Determine the number of lines in the data that contain "Change", and write only that number.
[DATA PROVIDED]
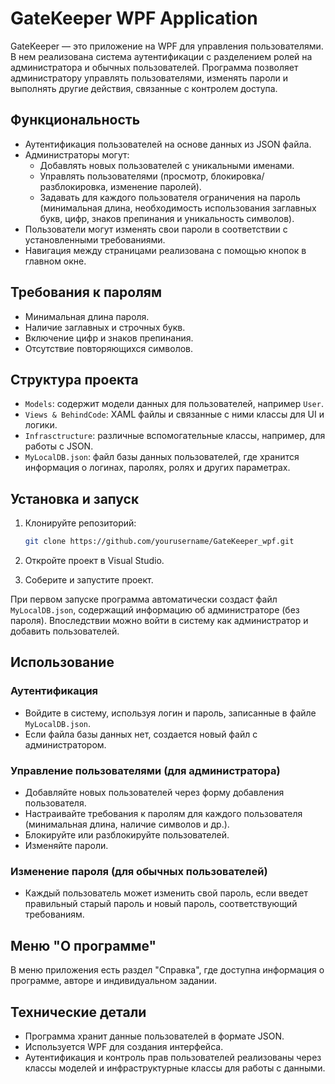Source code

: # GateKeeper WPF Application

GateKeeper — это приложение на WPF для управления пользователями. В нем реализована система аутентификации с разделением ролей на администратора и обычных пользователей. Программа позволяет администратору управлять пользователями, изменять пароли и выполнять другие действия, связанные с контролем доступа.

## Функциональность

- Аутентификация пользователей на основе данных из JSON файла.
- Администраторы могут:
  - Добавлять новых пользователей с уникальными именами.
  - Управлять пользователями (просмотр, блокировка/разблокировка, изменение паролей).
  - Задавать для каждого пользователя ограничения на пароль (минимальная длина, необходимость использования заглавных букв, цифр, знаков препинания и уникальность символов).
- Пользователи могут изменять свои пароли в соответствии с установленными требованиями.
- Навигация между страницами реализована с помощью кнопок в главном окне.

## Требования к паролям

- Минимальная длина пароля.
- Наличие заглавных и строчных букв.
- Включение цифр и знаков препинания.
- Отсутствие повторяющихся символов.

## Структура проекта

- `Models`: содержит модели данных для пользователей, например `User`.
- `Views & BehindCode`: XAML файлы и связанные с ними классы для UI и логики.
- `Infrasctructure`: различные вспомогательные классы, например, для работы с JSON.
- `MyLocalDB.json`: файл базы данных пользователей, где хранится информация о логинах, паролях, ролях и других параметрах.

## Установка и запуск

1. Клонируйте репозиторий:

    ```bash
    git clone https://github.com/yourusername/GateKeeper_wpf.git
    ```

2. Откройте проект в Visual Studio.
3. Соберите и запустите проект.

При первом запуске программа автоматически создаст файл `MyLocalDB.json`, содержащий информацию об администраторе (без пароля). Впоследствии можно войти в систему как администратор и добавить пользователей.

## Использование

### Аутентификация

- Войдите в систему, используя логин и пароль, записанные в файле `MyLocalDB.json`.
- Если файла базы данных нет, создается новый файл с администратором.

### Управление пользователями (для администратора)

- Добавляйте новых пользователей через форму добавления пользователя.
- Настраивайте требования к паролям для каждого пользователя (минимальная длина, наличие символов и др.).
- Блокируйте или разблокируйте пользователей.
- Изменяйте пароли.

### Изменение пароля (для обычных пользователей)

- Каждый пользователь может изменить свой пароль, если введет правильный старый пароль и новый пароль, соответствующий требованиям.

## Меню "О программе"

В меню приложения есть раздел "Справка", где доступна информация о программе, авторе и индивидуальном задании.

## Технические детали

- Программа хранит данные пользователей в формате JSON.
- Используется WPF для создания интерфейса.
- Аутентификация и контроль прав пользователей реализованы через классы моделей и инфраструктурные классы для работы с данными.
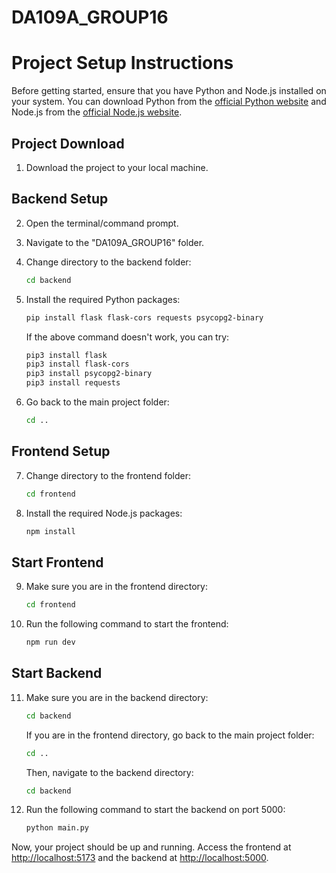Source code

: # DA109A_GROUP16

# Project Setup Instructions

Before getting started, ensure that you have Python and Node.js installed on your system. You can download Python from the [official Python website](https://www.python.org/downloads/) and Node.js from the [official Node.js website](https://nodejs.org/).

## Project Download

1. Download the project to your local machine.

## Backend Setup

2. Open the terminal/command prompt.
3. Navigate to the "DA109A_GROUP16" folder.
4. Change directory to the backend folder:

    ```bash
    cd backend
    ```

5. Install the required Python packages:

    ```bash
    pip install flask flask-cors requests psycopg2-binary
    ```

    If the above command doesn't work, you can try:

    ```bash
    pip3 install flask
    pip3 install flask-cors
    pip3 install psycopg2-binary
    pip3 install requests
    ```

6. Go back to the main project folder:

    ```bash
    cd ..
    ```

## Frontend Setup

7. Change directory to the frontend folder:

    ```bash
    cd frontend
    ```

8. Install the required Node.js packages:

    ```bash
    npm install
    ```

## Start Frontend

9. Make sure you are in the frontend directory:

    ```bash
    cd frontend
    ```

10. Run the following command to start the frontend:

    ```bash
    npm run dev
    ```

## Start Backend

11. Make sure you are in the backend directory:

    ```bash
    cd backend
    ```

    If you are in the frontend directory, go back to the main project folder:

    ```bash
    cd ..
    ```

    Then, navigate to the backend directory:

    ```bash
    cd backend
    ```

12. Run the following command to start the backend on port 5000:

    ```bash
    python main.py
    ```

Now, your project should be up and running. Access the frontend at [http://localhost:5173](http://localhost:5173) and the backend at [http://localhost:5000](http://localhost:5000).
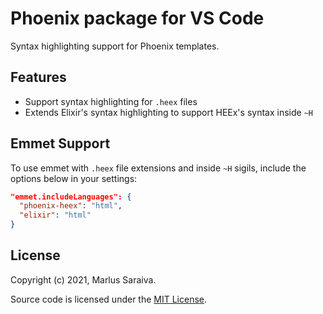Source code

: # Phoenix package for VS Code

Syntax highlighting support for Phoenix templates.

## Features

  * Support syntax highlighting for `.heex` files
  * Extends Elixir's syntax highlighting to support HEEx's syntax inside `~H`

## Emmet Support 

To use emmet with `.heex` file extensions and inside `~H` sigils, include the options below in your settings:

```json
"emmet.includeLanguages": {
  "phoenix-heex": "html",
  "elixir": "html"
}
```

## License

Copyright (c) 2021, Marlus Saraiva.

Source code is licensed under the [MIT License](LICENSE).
[/DATA PROVIDED]
**RESPONSE AREA:** 2